Japanese is the language spoken in Japan. It has 3 main alphabets:
  • hiragana: phonetic characters for japanese words and grammar.
  • katakana: phonetic characters used for onomatopeia and foreign words.
  • kanji: complicated characters mostly from chinese, representing an idea, with two different pronunciations: japanese, which was formed by matching an already-existing japanese word to an imported kanji, and chinese, which was formed by japanese-izing an already existing chinese pronunciation of that character.
When kanji appear alone, they usually have the japanese reading, but when they appear in combination with other kanji, they usually take the chinese reading.

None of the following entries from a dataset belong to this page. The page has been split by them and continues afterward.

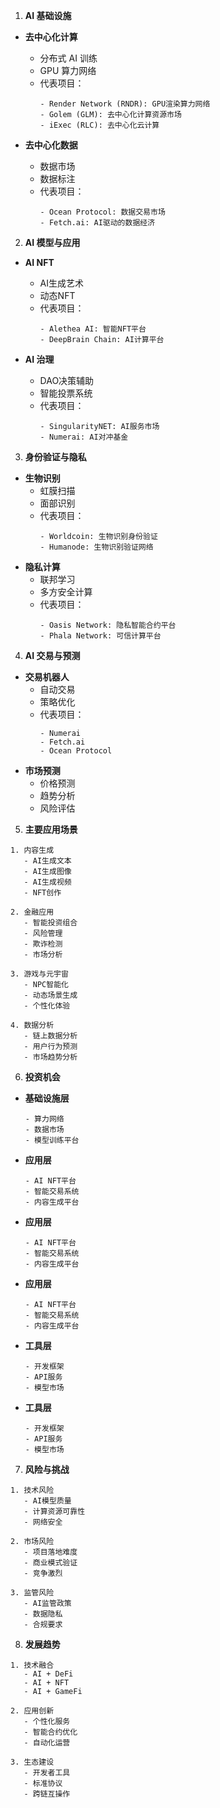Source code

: 1. **AI 基础设施**
- **去中心化计算**
  - 分布式 AI 训练
  - GPU 算力网络
  - 代表项目：
    ```
    - Render Network (RNDR): GPU渲染算力网络
    - Golem (GLM): 去中心化计算资源市场
    - iExec (RLC): 去中心化云计算
    ```

- **去中心化数据**
  - 数据市场
  - 数据标注
  - 代表项目：
    ```
    - Ocean Protocol: 数据交易市场
    - Fetch.ai: AI驱动的数据经济
    ```

2. **AI 模型与应用**
- **AI NFT**
  - AI生成艺术
  - 动态NFT
  - 代表项目：
    ```
    - Alethea AI: 智能NFT平台
    - DeepBrain Chain: AI计算平台
    ```

- **AI 治理**
  - DAO决策辅助
  - 智能投票系统
  - 代表项目：
    ```
    - SingularityNET: AI服务市场
    - Numerai: AI对冲基金
    ```

3. **身份验证与隐私**
- **生物识别**
  - 虹膜扫描
  - 面部识别
  - 代表项目：
    ```
    - Worldcoin: 生物识别身份验证
    - Humanode: 生物识别验证网络
    ```
- **隐私计算**
  - 联邦学习
  - 多方安全计算
  - 代表项目：
    ```
    - Oasis Network: 隐私智能合约平台
    - Phala Network: 可信计算平台
    ```
4. **AI 交易与预测**
- **交易机器人**
  - 自动交易
  - 策略优化
  - 代表项目：
    ```
    - Numerai
    - Fetch.ai
    - Ocean Protocol
    ```
- **市场预测**
  - 价格预测
  - 趋势分析
  - 风险评估
5. **主要应用场景**

```plaintext
1. 内容生成
   - AI生成文本
   - AI生成图像
   - AI生成视频
   - NFT创作

2. 金融应用
   - 智能投资组合
   - 风险管理
   - 欺诈检测
   - 市场分析

3. 游戏与元宇宙
   - NPC智能化
   - 动态场景生成
   - 个性化体验

4. 数据分析
   - 链上数据分析
   - 用户行为预测
   - 市场趋势分析
```

6. **投资机会**
- **基础设施层**
  ```plaintext
  - 算力网络
  - 数据市场
  - 模型训练平台
  ```

- **应用层**
  ```plaintext
  - AI NFT平台
  - 智能交易系统
  - 内容生成平台
  ```

- **应用层**
  ```plaintext
  - AI NFT平台
  - 智能交易系统
  - 内容生成平台
  ```

- **应用层**
  ```plaintext
  - AI NFT平台
  - 智能交易系统
  - 内容生成平台
  ```

- **工具层**
  ```plaintext
  - 开发框架
  - API服务
  - 模型市场
  ```
- **工具层**
  ```plaintext
  - 开发框架
  - API服务
  - 模型市场
  ```
7. **风险与挑战**

```plaintext
1. 技术风险
   - AI模型质量
   - 计算资源可靠性
   - 网络安全

2. 市场风险
   - 项目落地难度
   - 商业模式验证
   - 竞争激烈

3. 监管风险
   - AI监管政策
   - 数据隐私
   - 合规要求
```

8. **发展趋势**

```plaintext
1. 技术融合
   - AI + DeFi
   - AI + NFT
   - AI + GameFi

2. 应用创新
   - 个性化服务
   - 智能合约优化
   - 自动化运营

3. 生态建设
   - 开发者工具
   - 标准协议
   - 跨链互操作
```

This is like how English has two words relating to teeth

  • tooth, which usually occurs alone, and
  • dent-, which appears in combinations with suffixes or prefixes to give it more meaning, as in dentist, dental, trident, etc. In japanese those words could have two kanji, meaning "tooth person", "tooth study", "three tooth", and they would be pronounced the chinese way.
Children use more "native" japanese words and phrasal verbs, and come to use more kanji compounds as they get more educated. That's the same way a kid will say something like "get away" and an adult will say "escape". Kids know lots of concrete words, which are mostly japanese in origin, and as they study more abstract things, they see more chinese kanji compounds.

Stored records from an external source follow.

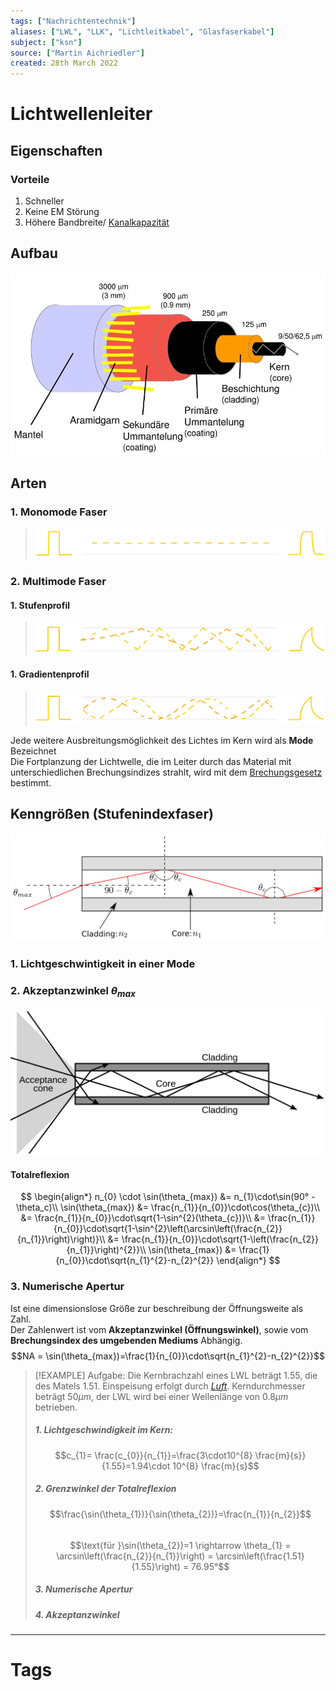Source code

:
 ```yaml
---
tags: ["Nachrichtentechnik"]
aliases: ["LWL", "LLK", "Lichtleitkabel", "Glasfaserkabel"]
subject: ["ksn"]
source: ["Martin Aichriedler"]
created: 28th March 2022
---
```


# Lichtwellenleiter

## Eigenschaften

### Vorteile

1. Schneller
2. Keine EM Störung
3. Höhere Bandbreite/ [Kanalkapazität](../Netzwerktechnik/Kanalkapazität.md)

## Aufbau

![lwl_aufbau](assets/lwl_aufbau.png)

## Arten

### 1. Monomode Faser

>![monomode_faser](assets/monomode_faser.png)

### 2. Multimode Faser

#### 1. Stufenprofil

>![multimode_stufenp](assets/multimode_stufenp.png)

#### 1. Gradientenprofil

>![multimode_gradienten_p](assets/multimode_gradienten_p.png)

Jede weitere Ausbreitungsmöglichkeit des Lichtes im Kern wird als **Mode** Bezeichnet  
Die Fortplanzung der Lichtwelle, die im Leiter durch das Material mit unterschiedlichen Brechungsindizes strahlt, wird mit dem [Brechungsgesetz](../Physikw/Snelliussches%20Brechungsgesetz.md) bestimmt.

## Kenngrößen (Stufenindexfaser)

![Optic_fibre-numerical_aperture_diagram.svg](assets/Optic_fibre-numerical_aperture_diagram.svg.png) 

### 1. Lichtgeschwintigkeit in einer Mode

### 2. Akzeptanzwinkel $\theta_{max}$

 ![Optical-fibre.svg](assets/Optical-fibre.svg.png)

#### Totalreflexion

$$
\begin{align*}
n_{0} \cdot \sin(\theta_{max}) &= n_{1}\cdot\sin(90° -\theta_c)\\
\sin(\theta_{max}) &= \frac{n_{1}}{n_{0}}\cdot\cos(\theta_{c})\\
&= \frac{n_{1}}{n_{0}}\cdot\sqrt{1-\sin^{2}(\theta_{c})}\\
&= \frac{n_{1}}{n_{0}}\cdot\sqrt{1-\sin^{2}\left(\arcsin\left(\frac{n_{2}}{n_{1}}\right)\right)}\\
&= \frac{n_{1}}{n_{0}}\cdot\sqrt{1-\left(\frac{n_{2}}{n_{1}}\right)^{2}}\\
\sin(\theta_{max}) &= \frac{1}{n_{0}}\cdot\sqrt{n_{1}^{2}-n_{2}^{2}}
\end{align*}
$$

### 3. Numerische Apertur

Ist eine dimensionslose Größe zur beschreibung der Öffnungsweite als Zahl.  
Der Zahlenwert ist vom **Akzeptanzwinkel (Öffnungswinkel)**, sowie vom **Brechungsindex des umgebenden Mediums** Abhängig.  
$$NA = \sin(\theta_{max})=\frac{1}{n_{0}}\cdot\sqrt{n_{1}^{2}-n_{2}^{2}}$$

>[!EXAMPLE] Aufgabe: Die Kernbrachzahl eines LWL beträgt $1.55$, die des Matels $1.51$. Einspeisung erfolgt durch *[Luft](../Physikw/Lufthülle%20der%20Erde.md)*. Kerndurchmesser beträgt $50\mu m$, der LWL wird bei einer Wellenlänge von $0.8\mu m$ betrieben.
> ##### 1. Lichtgeschwindigkeit im Kern:
> $$c_{1}= \frac{c_{0}}{n_{1}}=\frac{3\cdot10^{8} \frac{m}{s}}{1.55}=1.94\cdot 10^{8} \frac{m}{s}$$
> ##### 2. Grenzwinkel der Totalreflexion
> $$\frac{\sin(\theta_{1})}{\sin(\theta_{2})}=\frac{n_{1}}{n_{2}}$$  
> $$\text{für }\sin(\theta_{2})=1 \rightarrow \theta_{1} = \arcsin\left(\frac{n_{2}}{n_{1}}\right) = \arcsin\left(\frac{1.51}{1.55}\right) = 76.95°$$
> ##### 3. Numerische Apertur
> ##### 4. Akzeptanzwinkel


---

# Tags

Japanese is not Tonal, and Chinese is, so when they brought over the kanji from China, a lot of information was lost - there might be 4 tones for the syllable "shu" in chinese, each with a different meaning and its own kanji. But in japanese, they lost this tone information, but kept the different kanji. So there are tons of kanji that have the same sound. This is hard.

The set of sounds used in Japanese are pretty much a subset of english, except for the occasional ryu difficulty (it's not pronounced rye-yu, it's ryu).

Japanese is a monosyllabic language. So, there is a big difference between the words "isho" and "issho" - the first has two syllables, the second three. The basic form is consonant plus vowel. Except for vowels and the letter N, the basic sound units of japanese are "k s t n h m y r w" + one of "a i u e o". Converted to english, there are probably lots more even length words in Japanese than odd. However, you can double the consonant sometimes, for example in the word "haka" if add the doubling symbol between the ha and the ka, it comes out as "hakka".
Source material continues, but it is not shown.